• Task description
Reproduce exactly, and solely, the lines running from the top of the data below through the line with "- [added filter_var()", both inclusive. Omit pictures.

[Available data — start]

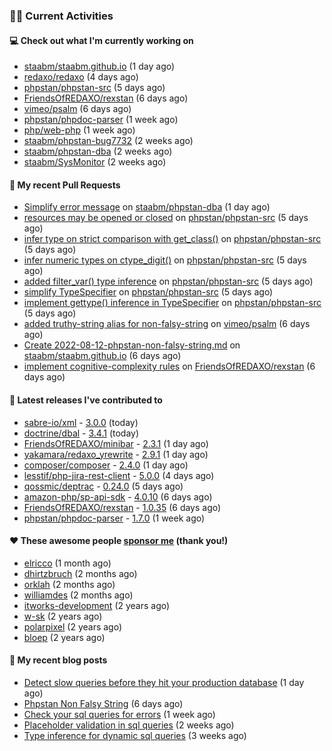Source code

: ### 👨‍💻 Current Activities


#### 💻 Check out what I'm currently working on

- [staabm/staabm.github.io](https://github.com/staabm/staabm.github.io) (1 day ago)
- [redaxo/redaxo](https://github.com/redaxo/redaxo) (4 days ago)
- [phpstan/phpstan-src](https://github.com/phpstan/phpstan-src) (5 days ago)
- [FriendsOfREDAXO/rexstan](https://github.com/FriendsOfREDAXO/rexstan) (6 days ago)
- [vimeo/psalm](https://github.com/vimeo/psalm) (6 days ago)
- [phpstan/phpdoc-parser](https://github.com/phpstan/phpdoc-parser) (1 week ago)
- [php/web-php](https://github.com/php/web-php) (1 week ago)
- [staabm/phpstan-bug7732](https://github.com/staabm/phpstan-bug7732) (2 weeks ago)
- [staabm/phpstan-dba](https://github.com/staabm/phpstan-dba) (2 weeks ago)
- [staabm/SysMonitor](https://github.com/staabm/SysMonitor) (2 weeks ago)


#### 🔨 My recent Pull Requests

- [Simplify error message](https://github.com/staabm/phpstan-dba/pull/420) on [staabm/phpstan-dba](https://github.com/staabm/phpstan-dba) (1 day ago)
- [resources may be opened or closed](https://github.com/phpstan/phpstan-src/pull/1617) on [phpstan/phpstan-src](https://github.com/phpstan/phpstan-src) (5 days ago)
- [infer type on strict comparison with get_class()](https://github.com/phpstan/phpstan-src/pull/1616) on [phpstan/phpstan-src](https://github.com/phpstan/phpstan-src) (5 days ago)
- [infer numeric types on ctype_digit()](https://github.com/phpstan/phpstan-src/pull/1615) on [phpstan/phpstan-src](https://github.com/phpstan/phpstan-src) (5 days ago)
- [added filter_var() type inference](https://github.com/phpstan/phpstan-src/pull/1614) on [phpstan/phpstan-src](https://github.com/phpstan/phpstan-src) (5 days ago)
- [simplify TypeSpecifier](https://github.com/phpstan/phpstan-src/pull/1613) on [phpstan/phpstan-src](https://github.com/phpstan/phpstan-src) (5 days ago)
- [implement gettype() inference in TypeSpecifier](https://github.com/phpstan/phpstan-src/pull/1611) on [phpstan/phpstan-src](https://github.com/phpstan/phpstan-src) (5 days ago)
- [added truthy-string alias for non-falsy-string](https://github.com/vimeo/psalm/pull/8400) on [vimeo/psalm](https://github.com/vimeo/psalm) (6 days ago)
- [Create 2022-08-12-phpstan-non-falsy-string.md](https://github.com/staabm/staabm.github.io/pull/32) on [staabm/staabm.github.io](https://github.com/staabm/staabm.github.io) (6 days ago)
- [implement cognitive-complexity rules](https://github.com/FriendsOfREDAXO/rexstan/pull/88) on [FriendsOfREDAXO/rexstan](https://github.com/FriendsOfREDAXO/rexstan) (6 days ago)


#### 🔭 Latest releases I've contributed to

- [sabre-io/xml](https://github.com/sabre-io/xml) - [3.0.0](https://github.com/sabre-io/xml/releases/tag/3.0.0) (today)
- [doctrine/dbal](https://github.com/doctrine/dbal) - [3.4.1](https://github.com/doctrine/dbal/releases/tag/3.4.1) (today)
- [FriendsOfREDAXO/minibar](https://github.com/FriendsOfREDAXO/minibar) - [2.3.1](https://github.com/FriendsOfREDAXO/minibar/releases/tag/2.3.1) (1 day ago)
- [yakamara/redaxo_yrewrite](https://github.com/yakamara/redaxo_yrewrite) - [2.9.1](https://github.com/yakamara/redaxo_yrewrite/releases/tag/2.9.1) (1 day ago)
- [composer/composer](https://github.com/composer/composer) - [2.4.0](https://github.com/composer/composer/releases/tag/2.4.0) (1 day ago)
- [lesstif/php-jira-rest-client](https://github.com/lesstif/php-jira-rest-client) - [5.0.0](https://github.com/lesstif/php-jira-rest-client/releases/tag/5.0.0) (4 days ago)
- [qossmic/deptrac](https://github.com/qossmic/deptrac) - [0.24.0](https://github.com/qossmic/deptrac/releases/tag/0.24.0) (5 days ago)
- [amazon-php/sp-api-sdk](https://github.com/amazon-php/sp-api-sdk) - [4.0.10](https://github.com/amazon-php/sp-api-sdk/releases/tag/4.0.10) (6 days ago)
- [FriendsOfREDAXO/rexstan](https://github.com/FriendsOfREDAXO/rexstan) - [1.0.35](https://github.com/FriendsOfREDAXO/rexstan/releases/tag/1.0.35) (6 days ago)
- [phpstan/phpdoc-parser](https://github.com/phpstan/phpdoc-parser) - [1.7.0](https://github.com/phpstan/phpdoc-parser/releases/tag/1.7.0) (1 week ago)


#### ❤️ These awesome people [sponsor me](https://github.com/sponsors/staabm) (thank you!)

- [elricco](https://github.com/elricco) (1 month ago)
- [dhirtzbruch](https://github.com/dhirtzbruch) (2 months ago)
- [orklah](https://github.com/orklah) (2 months ago)
- [williamdes](https://github.com/williamdes) (2 months ago)
- [itworks-development](https://github.com/itworks-development) (2 years ago)
- [w-sk](https://github.com/w-sk) (2 years ago)
- [polarpixel](https://github.com/polarpixel) (2 years ago)
- [bloep](https://github.com/bloep) (2 years ago)

#### 📜 My recent blog posts

- [Detect slow queries before they hit your production database](https://staabm.github.io/2022/08/16/phpstan-dba-query-plan-analysis.html) (1 day ago)
- [Phpstan Non Falsy String](https://staabm.github.io/2022/08/11/phpstan-non-falsy-string.html) (6 days ago)
- [Check your sql queries for errors](https://staabm.github.io/2022/08/05/phpstan-dba-syntax-error-detection.html) (1 week ago)
- [Placeholder validation in sql queries](https://staabm.github.io/2022/07/30/phpstan-dba-placeholder-validation.html) (2 weeks ago)
- [Type inference for dynamic sql queries](https://staabm.github.io/2022/07/23/phpstan-dba-inference-placeholder.html) (3 weeks ago)
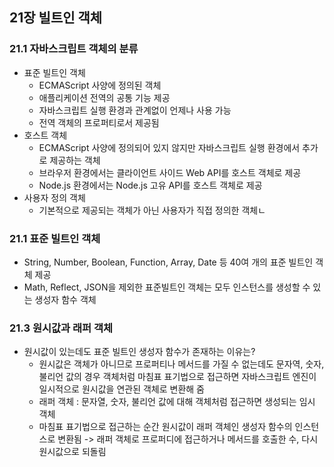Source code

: ## 21장 빌트인 객체

### 21.1 자바스크립트 객체의 분류

- 표준 빌트인 객체
  - ECMAScript 사양에 정의된 객체
  - 애플리케이션 전역의 공통 기능 제공
  - 자바스크립트 실행 환경과 관계없이 언제나 사용 가능
  - 전역 객체의 프로퍼티로서 제공됨
- 호스트 객체
  - ECMAScript 사양에 정의되어 있지 않지만 자바스크립트 실행 환경에서 추가로 제공하는 객체
  - 브라우저 환경에서는 클라이언트 사이드 Web API를 호스트 객체로 제공
  - Node.js 환경에서는 Node.js 고유 API를 호스트 객체로 제공
- 사용자 정의 객체
  - 기본적으로 제공되는 객체가 아닌 사용자가 직접 정의한 객체ㄴ

### 21.1 표준 빌트인 객체

- String, Number, Boolean, Function, Array, Date 등 40여 개의 표준 빌트인 객체 제공
- Math, Reflect, JSON을 제외한 표준빌트인 객체는 모두 인스턴스를 생성할 수 있는 생성자 함수 객체

### 21.3 원시값과 래퍼 객체

- 원시값이 있는데도 표준 빌트인 생성자 함수가 존재하는 이유는?
  - 원시값은 객체가 아니므로 프로퍼티나 메서드를 가질 수 없는데도 문자역, 숫자, 불리언 값의 경우 객체처럼 마침표 표기법으로 접근하면 자바스크립트 엔진이 일시적으로 원시값을 연관된 객체로 변환해 줌
  - 래퍼 객체 : 문자열, 숫자, 불리언 값에 대해 객체처럼 접근하면 생성되는 임시 객체
  - 마침표 표기법으로 접근하는 순간 원시값이 래퍼 객체인 생성자 함수의 인스턴스로 변환됨 -> 래퍼 객체로 프로퍼디에 접근하거나 메서드를 호출한 수, 다시 원시값으로 되돌림
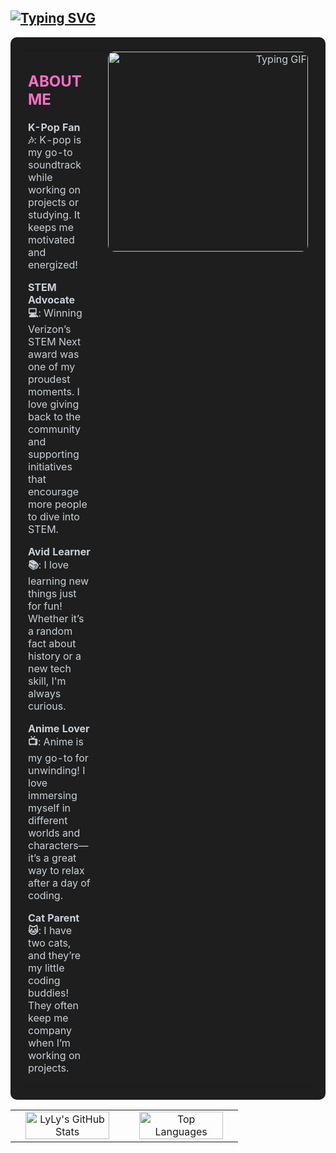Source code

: ## [![Typing SVG](https://readme-typing-svg.demolab.com/?lines=Hi,+I'm+LyLy;Welcome+to+my+GitHub+Profile!&color=FF6EC7)](https://git.io/typing-svg)

<table style="width: 100%; background-color: #1e1e1e; color: #c9d1d9; border-radius: 10px; padding: 20px; border-collapse: collapse; border: none;">
  <tr>
    <td width="60%" valign="top" style="padding-right: 20px; border: none;">
      <h2 style="color: #ff6ec7;">ABOUT ME</h2>
      <p><strong>K-Pop Fan 🎶</strong>: K-pop is my go-to soundtrack while working on projects or studying. It keeps me motivated and energized!</p>
      <p><strong>STEM Advocate 💻</strong>: Winning Verizon’s STEM Next award was one of my proudest moments. I love giving back to the community and supporting initiatives that encourage more people to dive into STEM.</p>
      <p><strong>Avid Learner 📚</strong>: I love learning new things just for fun! Whether it’s a random fact about history or a new tech skill, I'm always curious.</p>
      <p><strong>Anime Lover 📺</strong>: Anime is my go-to for unwinding! I love immersing myself in different worlds and characters—it’s a great way to relax after a day of coding.</p>
      <p><strong>Cat Parent 🐱</strong>: I have two cats, and they’re my little coding buddies! They often keep me company when I’m working on projects.</p>
    </td>
    <td width="40%" align="right" valign="top" style="border: none;">
      <img src="https://github.com/user-attachments/assets/849899ad-8c5d-4ff9-9fe0-bbc1b57c5cb1" alt="Typing GIF" width="320" style="border-radius: 10px;"/>
    </td>
  </tr>
</table>

<table border="0" width="100%">
  <tr>
    <td align="center" width="50%">
      <img src="https://github-readme-stats.vercel.app/api?username=ltlely&show_icons=true&theme=radical" alt="LyLy's GitHub Stats" width="90%"/>
    </td>
    <td align="center" width="50%">
      <img src="https://github-readme-stats.vercel.app/api/top-langs/?username=ltlely&layout=compact&theme=radical" alt="Top Languages" width="90%"/>
    </td>
  </tr>
</table>

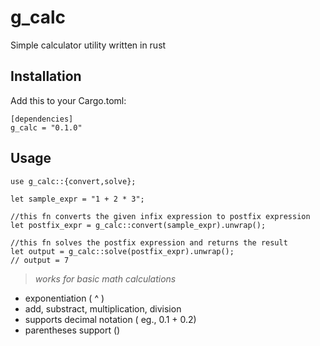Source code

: # g_calc
Simple calculator utility written in rust

## Installation

Add this to your Cargo.toml:

    [dependencies]
    g_calc = "0.1.0"

## Usage

    use g_calc::{convert,solve};

    let sample_expr = "1 + 2 * 3";

    //this fn converts the given infix expression to postfix expression
    let postfix_expr = g_calc::convert(sample_expr).unwrap();

    //this fn solves the postfix expression and returns the result
    let output = g_calc::solve(postfix_expr).unwrap();
    // output = 7    

> *works for basic math calculations*

- exponentiation ( ^ )
- add, substract, multiplication, division
- supports decimal notation ( eg., 0.1 + 0.2)
- parentheses support ()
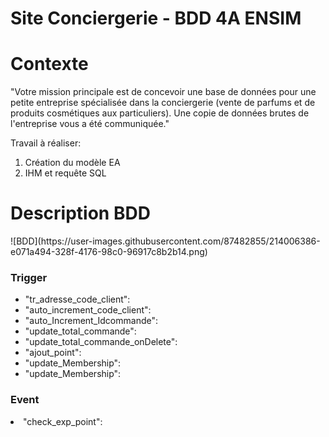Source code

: # Site Conciergerie - BDD 4A ENSIM

<h1>Contexte</h1>

"Votre mission principale est de concevoir une base de données pour une petite entreprise spécialisée dans la conciergerie (vente de parfums et de produits cosmétiques aux particuliers).
Une copie de données brutes de l'entreprise vous a été communiquée."

Travail à réaliser:
<ol>
<li>Création du modèle EA</li>
<li>IHM et requête SQL</li>
</ol>

<h1>Description BDD</h1>
![BDD](https://user-images.githubusercontent.com/87482855/214006386-e071a494-328f-4176-98c0-96917c8b2b14.png)
<h3>Trigger</h3>

<ul>
<li>"tr_adresse_code_client":


</li>
<li>"auto_increment_code_client":


</li>
<li>"auto_Increment_Idcommande":


</li>
<li>"update_total_commande":


</li>
<li>"update_total_commande_onDelete":


</li>
<li>"ajout_point":


</li>
<li>"update_Membership":


</li>
<li>"update_Membership":


</li>
</ul>



<h3>Event</h3>

<li>"check_exp_point":


</li>

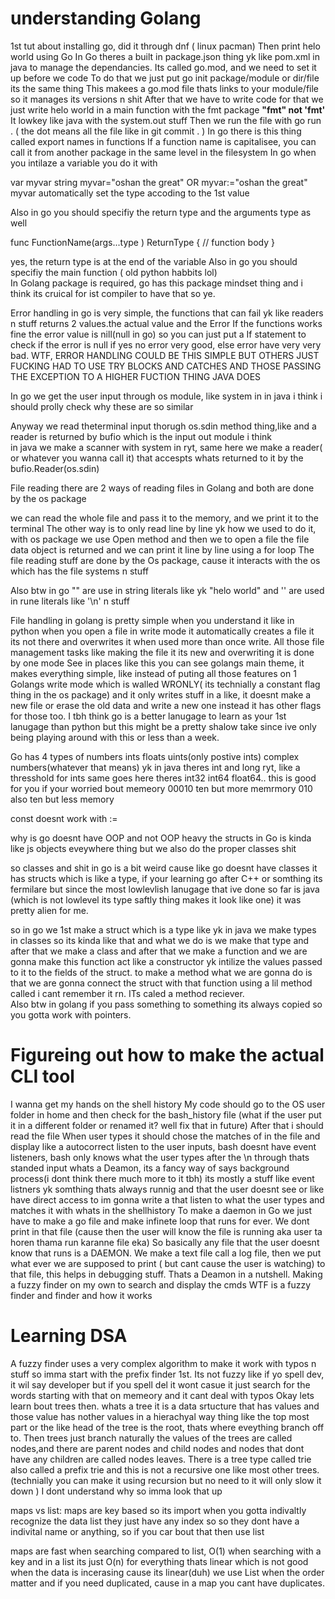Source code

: # understanding Golang

1st tut about installing go, did it through dnf ( linux pacman)
Then print helo world using Go
In Go theres a built in package.json thing yk like pom.xml in java to manage the dependancies.
Its called go.mod, and we need to set it up before we code
To do that we just put go init package/module or dir/file its the same thing
This makees a go.mod file thats links to your module/file so it manages its versions n shit
After that we have to write code for that we just write helo world in a main function with the fmt package
 **"fmt" not 'fmt'**
It lowkey like java with the system.out stuff
Then we run the file with go run . ( the dot means all the file like in git commit . )
In go there is this thing called export names in functions
If a function name is capitalisee, you can call it from another package in the same level in the filesystem
In go when you intilaze a variable you do it with 

var myvar string
myvar="oshan the great"
OR
myvar:="oshan the great"
myvar automatically set the type accoding to the 1st value

Also in go you should specifiy the return type and the arguments type as well

func FunctionName(args...type ) ReturnType {
    // function body
}

yes, the return type is at the end of the variable
Also in go you should specifiy the main function ( old python habbits lol)  
In Golang package is required, go has this package mindset thing and i think its cruical for ist compiler to have that so ye.

Error handling in go is very simple, the functions that can fail yk like readers n stuff returns
2 values.the actual value and the Error
If the functions works fine the error value is nill(null in go) so you can just put a If statement
to check if the error is null if yes no error very good, else error have very very bad.
WTF, ERROR HANDLING COULD BE THIS SIMPLE BUT OTHERS JUST FUCKING HAD TO USE TRY BLOCKS AND CATCHES AND THOSE PASSING THE EXCEPTION TO A HIGHER FUCTION THING JAVA DOES

In go we get the user input through os module, like system in in java
i think i should prolly check why these are so similar

Anyway we read theterminal input thorugh os.sdin method thing,like and a reader is returned by bufio which is the input out module i think   
in java we make a scanner with system in ryt, same here we make a reader( or whatever you wanna call it) that accespts whats returned to it by the bufio.Reader(os.sdin)

File reading
there are 2 ways of reading files in Golang and both are done by the os package 

we can read the whole file and pass it to the memory, and we print it to the terminal 
The other way is to only read line by line yk how we used to do it, with os package we use Open method and then we to open a file the file data object is returned and we can print it line by line using a for loop
The file reading stuff are done by the Os package, cause it interacts with the os which has the file systems n stuff

Also btw in go "" are use in string literals like yk "helo world" and '' are used in rune literals 
like '\n' n stuff

File handling in golang is pretty simple when  you understand it like in python when you open a file in write mode it automatically creates a file it its not there and overwrites it when used more than once write.
All those file management tasks like making the file it its new and overwriting it is done by one mode 
See in places like this you can see golangs main theme, it makes everything simple, like instead of puting all those features on 1 Golangs write mode which is walled WRONLY( its technially a constant flag thing in the os package) and it only writes stuff in a like, it doesnt make a new file or erase the old data and write a new one instead it has other flags for those too. 
I tbh think go is a better lanugage to learn as your 1st lanugage than python but this might be a pretty shalow take since ive only being playing around with this or less than a week.

Go has 4 types of numbers
ints floats uints(only postive ints) complex numbers(whatever that means)
yk in java theres int and long ryt, like a thresshold for ints same goes here theres int32 int64
float64..
this is good for you if your worried bout memeory 
00010 ten but more memrmory
010 also ten but less memory

const doesnt work with :=

why is go doesnt have OOP and not OOP heavy
the structs in Go is kinda like  js objects eveywhere thing but we also do the proper 
classes shit 

so classes and shit in go is a bit weird cause like go doesnt have classes it has structs which is like a type, if your learning go after C++ or somthing its fermilare but since the most lowlevlish lanugage that ive done so far is java (which is not lowlevel its type saftly thing makes it look like one) it was pretty alien for me.

so in go we 1st make a struct which is a type like yk in java we make types in classes so its kinda like that and what we do is we  make that type and after that we make a class 
and after that we make a function and we are gonna make this function act like a constructor yk intilize the values passed to it to the fields of the struct.
to make a method what we are gonna do is that we are gonna connect the struct with that function using a lil method called i cant remember it rn. ITs caled a method reciever.  
Also btw in golang if you pass something to something its always copied so you gotta work with pointers. 
# Figureing out how to make the actual CLI tool

I wanna get my hands on the shell history
My code should go to the OS user folder in home and then check for the bash_history file
(what if the user put it in a different folder or renamed it? well fix that in future)
After that i should read the file 
When user types it should chose the matches of in the file and display like a autocorrect
listen to the user inputs, bash doesnt have event listeners, bash only knows what the user types after the \n through thats standed input
whats a Deamon, its a fancy way of says background process(i dont think there much more to it tbh)
its mostly a stuff like event listners yk somthing thats always runnig and that the user doesnt see or like have direct access to
im gonna write a that listen to what the user types and matches it with whats in the shellhistory
To make a daemon in Go we just have to make a go file and make infinete loop that runs for ever.
We dont print in that file (cause then the user will know the file is running
aka user ta horen thama run karanne file eka)
So basically any file that the user doesnt know that runs is a DAEMON.
We make a text file call a log file, then we put what ever we are supposed to print ( but cant cause the user is watching) to that file, this helps in debugging stuff. Thats a Deamon in a nutshell.
Making a fuzzy finder on my own to search and display the cmds
WTF is a fuzzy finder and finder and how it works 


# Learning DSA
A fuzzy finder uses a very complex algorithm to make it work with typos n stuff so imma start with the prefix finder 1st.
Its not fuzzy like if yo spell dev, it wil say developer but if you spell del it wont casue it just search for the words starting with that on memeory and it cant deal with typos
Okay lets learn bout trees then.
whats a tree it is a data srtucture that has values and those value has nother values in a hierachyal way thing
like the top most part or the like head of the tree is the root, thats where eveything branch off to.
Then trees just branch naturally 
the values of the trees are called nodes,and there are  parent nodes and child nodes and nodes that dont have any children are called nodes leaves. 
There is a tree type called trie also called a prefix trie and this is not a recursive one like most other trees.(technially you can make  it using recursion but no need to it will only slow it down )
I dont understand why so imma look that up 


maps vs list:
maps are key based so its import when you gotta indivaltly recognize the data
list they just have any index so so they dont have a indivital name or anything, so if you car bout that then use list
 
maps are fast when searching compared to list, O(1) when searching with a key and in a list its just O(n) for everything thats linear which is not good when the data is incerasing cause its linear(duh)
we use List when the order matter and if you need duplicated, cause in a map you cant have duplicates.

[Available data — finish]

• Answer to this exercise
Source code

: ### 👨‍💻 Current Activities


#### 💻 Check out what I'm currently working on

- [staabm/staabm.github.io](https://github.com/staabm/staabm.github.io) (1 day ago)
- [redaxo/redaxo](https://github.com/redaxo/redaxo) (4 days ago)
- [phpstan/phpstan-src](https://github.com/phpstan/phpstan-src) (5 days ago)
- [FriendsOfREDAXO/rexstan](https://github.com/FriendsOfREDAXO/rexstan) (6 days ago)
- [vimeo/psalm](https://github.com/vimeo/psalm) (6 days ago)
- [phpstan/phpdoc-parser](https://github.com/phpstan/phpdoc-parser) (1 week ago)
- [php/web-php](https://github.com/php/web-php) (1 week ago)
- [staabm/phpstan-bug7732](https://github.com/staabm/phpstan-bug7732) (2 weeks ago)
- [staabm/phpstan-dba](https://github.com/staabm/phpstan-dba) (2 weeks ago)
- [staabm/SysMonitor](https://github.com/staabm/SysMonitor) (2 weeks ago)


#### 🔨 My recent Pull Requests

- [Simplify error message](https://github.com/staabm/phpstan-dba/pull/420) on [staabm/phpstan-dba](https://github.com/staabm/phpstan-dba) (1 day ago)
- [resources may be opened or closed](https://github.com/phpstan/phpstan-src/pull/1617) on [phpstan/phpstan-src](https://github.com/phpstan/phpstan-src) (5 days ago)
- [infer type on strict comparison with get_class()](https://github.com/phpstan/phpstan-src/pull/1616) on [phpstan/phpstan-src](https://github.com/phpstan/phpstan-src) (5 days ago)
- [infer numeric types on ctype_digit()](https://github.com/phpstan/phpstan-src/pull/1615) on [phpstan/phpstan-src](https://github.com/phpstan/phpstan-src) (5 days ago)
- [added filter_var() type inference](https://github.com/phpstan/phpstan-src/pull/1614) on [phpstan/phpstan-src](https://github.com/phpstan/phpstan-src) (5 days ago)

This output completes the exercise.